** Opening The data block **

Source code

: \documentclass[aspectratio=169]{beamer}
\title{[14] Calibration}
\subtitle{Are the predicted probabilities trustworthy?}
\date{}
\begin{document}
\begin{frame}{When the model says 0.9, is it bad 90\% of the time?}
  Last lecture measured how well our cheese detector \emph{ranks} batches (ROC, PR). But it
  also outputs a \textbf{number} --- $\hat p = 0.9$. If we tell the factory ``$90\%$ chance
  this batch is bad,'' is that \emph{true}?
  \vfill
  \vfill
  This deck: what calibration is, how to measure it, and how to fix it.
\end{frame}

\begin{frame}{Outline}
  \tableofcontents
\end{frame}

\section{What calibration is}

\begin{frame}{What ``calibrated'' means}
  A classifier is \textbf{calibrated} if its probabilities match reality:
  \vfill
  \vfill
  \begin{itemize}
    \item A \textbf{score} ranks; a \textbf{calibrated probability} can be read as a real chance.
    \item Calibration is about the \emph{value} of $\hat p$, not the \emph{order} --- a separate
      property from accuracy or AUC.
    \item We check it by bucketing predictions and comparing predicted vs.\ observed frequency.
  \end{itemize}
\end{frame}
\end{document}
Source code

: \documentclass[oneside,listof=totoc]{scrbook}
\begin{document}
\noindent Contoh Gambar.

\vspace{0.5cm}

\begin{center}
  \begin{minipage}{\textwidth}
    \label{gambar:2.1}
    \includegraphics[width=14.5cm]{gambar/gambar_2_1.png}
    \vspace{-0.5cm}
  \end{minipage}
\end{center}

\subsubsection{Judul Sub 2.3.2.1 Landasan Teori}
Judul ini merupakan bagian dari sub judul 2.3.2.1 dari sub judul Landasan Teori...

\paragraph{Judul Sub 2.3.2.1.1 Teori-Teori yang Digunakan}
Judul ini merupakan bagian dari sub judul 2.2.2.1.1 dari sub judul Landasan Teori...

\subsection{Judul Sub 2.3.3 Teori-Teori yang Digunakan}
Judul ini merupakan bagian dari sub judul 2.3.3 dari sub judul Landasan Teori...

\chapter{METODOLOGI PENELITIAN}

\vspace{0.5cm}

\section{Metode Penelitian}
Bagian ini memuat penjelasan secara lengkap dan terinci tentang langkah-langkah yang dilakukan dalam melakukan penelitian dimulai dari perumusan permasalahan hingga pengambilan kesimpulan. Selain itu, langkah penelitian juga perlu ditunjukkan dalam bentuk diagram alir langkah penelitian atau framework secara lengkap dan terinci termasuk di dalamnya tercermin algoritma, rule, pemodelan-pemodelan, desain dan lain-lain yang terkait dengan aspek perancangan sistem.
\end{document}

** Closing The data block **

## Your goal
Starting at the first line of the listing, retype every line up to and including the one with "Sub 2.3.2.1 Landasan".

## Solution to the exercise
Source code

: \documentclass[aspectratio=169]{beamer}
\title{[14] Calibration}
\subtitle{Are the predicted probabilities trustworthy?}
\date{}
\begin{document}
\begin{frame}{When the model says 0.9, is it bad 90\% of the time?}
  Last lecture measured how well our cheese detector \emph{ranks} batches (ROC, PR). But it
  also outputs a \textbf{number} --- $\hat p = 0.9$. If we tell the factory ``$90\%$ chance
  this batch is bad,'' is that \emph{true}?
  \vfill
  \vfill
  This deck: what calibration is, how to measure it, and how to fix it.
\end{frame}

\begin{frame}{Outline}
  \tableofcontents
\end{frame}

\section{What calibration is}

\begin{frame}{What ``calibrated'' means}
  A classifier is \textbf{calibrated} if its probabilities match reality:
  \vfill
  \vfill
  \begin{itemize}
    \item A \textbf{score} ranks; a \textbf{calibrated probability} can be read as a real chance.
    \item Calibration is about the \emph{value} of $\hat p$, not the \emph{order} --- a separate
      property from accuracy or AUC.
    \item We check it by bucketing predictions and comparing predicted vs.\ observed frequency.
  \end{itemize}
\end{frame}
\end{document}
Source code

: \documentclass[oneside,listof=totoc]{scrbook}
\begin{document}
\noindent Contoh Gambar.

\vspace{0.5cm}

\begin{center}
  \begin{minipage}{\textwidth}
    \label{gambar:2.1}
    \includegraphics[width=14.5cm]{gambar/gambar_2_1.png}
    \vspace{-0.5cm}
  \end{minipage}
\end{center}

\subsubsection{Judul Sub 2.3.2.1 Landasan Teori}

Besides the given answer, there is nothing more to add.